Pros:
For a seasonal, winter only course, it is a very good offering. While being mostly open, you do get a good variety. There are wide open long ripper holes, fairly tight tree lined holes (no pine tree tunnels necessarily), long and short wooded holes, uphill, downhill, across water, along water, and great left/right/straight balance.
While I don't remember the actual hole numbers because I played a while ago and we didn't start on #1 either, I'll try to describe some of the more unique holes. One hole you throw from up on a ridge under a canopy of pines and out through a tunnel of pines to a pin straight ahead below. I liked throwing this hole twice. Great straight ace run with a buzzz or putter. There is a somewhat long downhill bomber hole on one of the sledding hills. It could be quite a bit longer and really be spectacular, but it was good anyway. The next hole after that is across the creek so you do get some puckering going on, especially in the winter with bad footing and thin ice.
The balance and variety is really what pumps up the appeal of this course.
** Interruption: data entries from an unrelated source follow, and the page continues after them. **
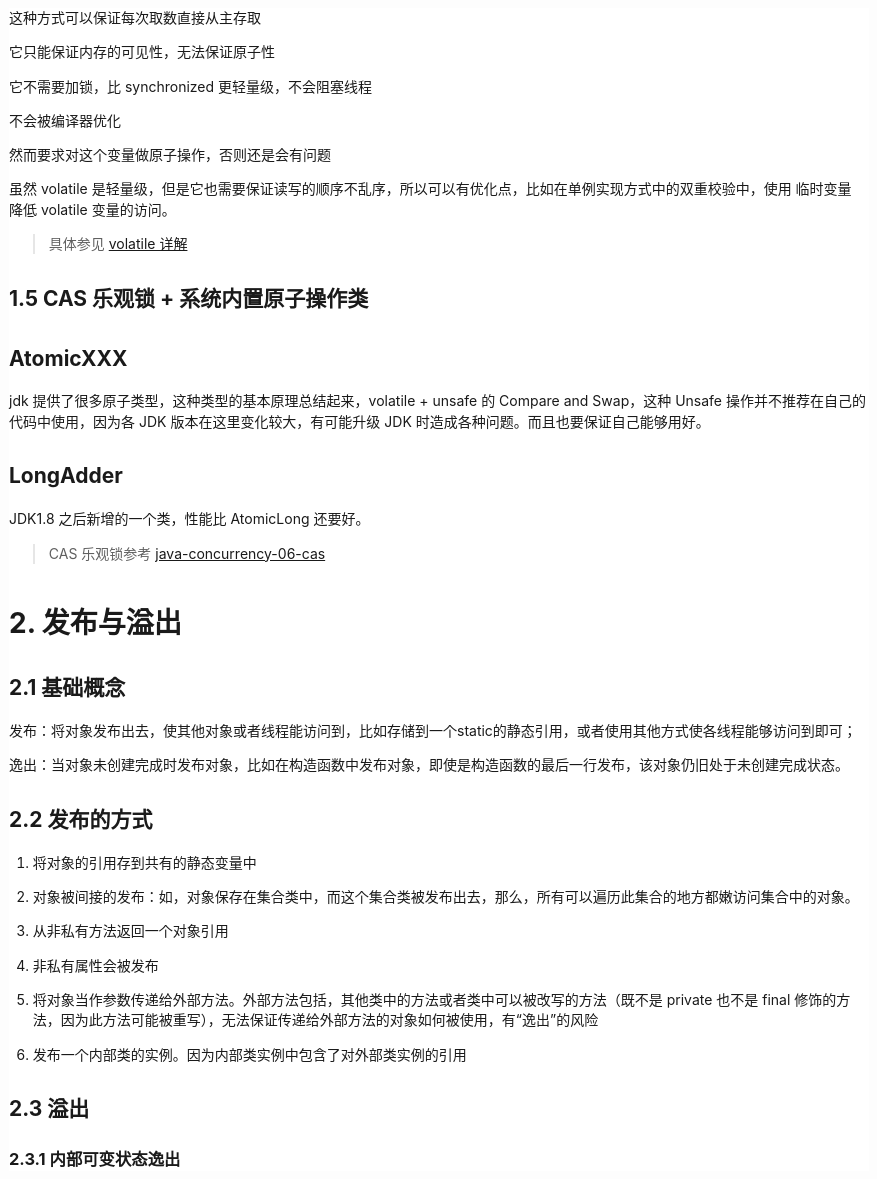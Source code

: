 这种方式可以保证每次取数直接从主存取

它只能保证内存的可见性，无法保证原子性

它不需要加锁，比 synchronized 更轻量级，不会阻塞线程

不会被编译器优化

然而要求对这个变量做原子操作，否则还是会有问题

虽然 volatile 是轻量级，但是它也需要保证读写的顺序不乱序，所以可以有优化点，比如在单例实现方式中的双重校验中，使用 临时变量 降低 volatile 变量的访问。

> 具体参见 [volatile 详解](https://houbb.github.io/2018/07/27/jmm-05-volatile)

## 1.5 CAS 乐观锁 + 系统内置原子操作类

## AtomicXXX

jdk 提供了很多原子类型，这种类型的基本原理总结起来，volatile + unsafe 的 Compare and Swap，这种 Unsafe 操作并不推荐在自己的代码中使用，因为各 JDK 版本在这里变化较大，有可能升级 JDK 时造成各种问题。而且也要保证自己能够用好。

## LongAdder

JDK1.8 之后新增的一个类，性能比 AtomicLong 还要好。

> CAS 乐观锁参考 [java-concurrency-06-cas](https://houbb.github.io/2018/07/24/java-concurrency-06-cas)

# 2. 发布与溢出

## 2.1 基础概念

发布：将对象发布出去，使其他对象或者线程能访问到，比如存储到一个static的静态引用，或者使用其他方式使各线程能够访问到即可；

逸出：当对象未创建完成时发布对象，比如在构造函数中发布对象，即使是构造函数的最后一行发布，该对象仍旧处于未创建完成状态。

## 2.2 发布的方式

1. 将对象的引用存到共有的静态变量中

2. 对象被间接的发布：如，对象保存在集合类中，而这个集合类被发布出去，那么，所有可以遍历此集合的地方都嫩访问集合中的对象。

3. 从非私有方法返回一个对象引用

4. 非私有属性会被发布

5. 将对象当作参数传递给外部方法。外部方法包括，其他类中的方法或者类中可以被改写的方法（既不是 private 也不是 final 修饰的方法，因为此方法可能被重写），无法保证传递给外部方法的对象如何被使用，有“逸出”的风险

6. 发布一个内部类的实例。因为内部类实例中包含了对外部类实例的引用

## 2.3 溢出

### 2.3.1 内部可变状态逸出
You get to play up and down the sledding hills, along and across the creek, through and into/out of some gatherings of trees, and across the mainly flat parking lot areas with decently designed holes with a handful of trees that do some shot shaping. For a winter course, you're still forced to throw some 400'+ holes, and one of those is through a fair number of trees (I think it was over 400').
There are more than 18 holes.
Cons:
The course is mostly open.
Only one set of tees.
Not really any risky pin placements, or greens to think of.
Being a winter seasonal course, wind is a con. Because this course is wide open, winter wind is awful, and leads to looking for wind blasted shanked drives as well as cold bodies. I prefer closed up, tightly wooded winter time play, where the blanket of snow and tree blocked breezes provide an eerily silent and peaceful round.
I think the sleeves are permanent, and since most of this course plays across the ball golf course, the design does suffer a bit. What I mean is that I'm sure the parks department doesn't want a pin sleeve or ruts from a rubber mat tee area in the middle of a ball golf fairway, green, or tee box come summer. So the disc golf tees and pins are all located off the defined ball golf hole components. This holds back the design potential because some ball golf greens and tees would also make excellent disc golf tees and greens!
Other Thoughts:
The course has many components that really give a course the extra points in my course ratings - elevation, water hazards, balance, unique terrain, and more than 18 holes. But I don't think I can rate it any higher. It's only seasonal! It is also mostly open. I did enjoy playing, and given all the other course closures in the area I would play again next winter.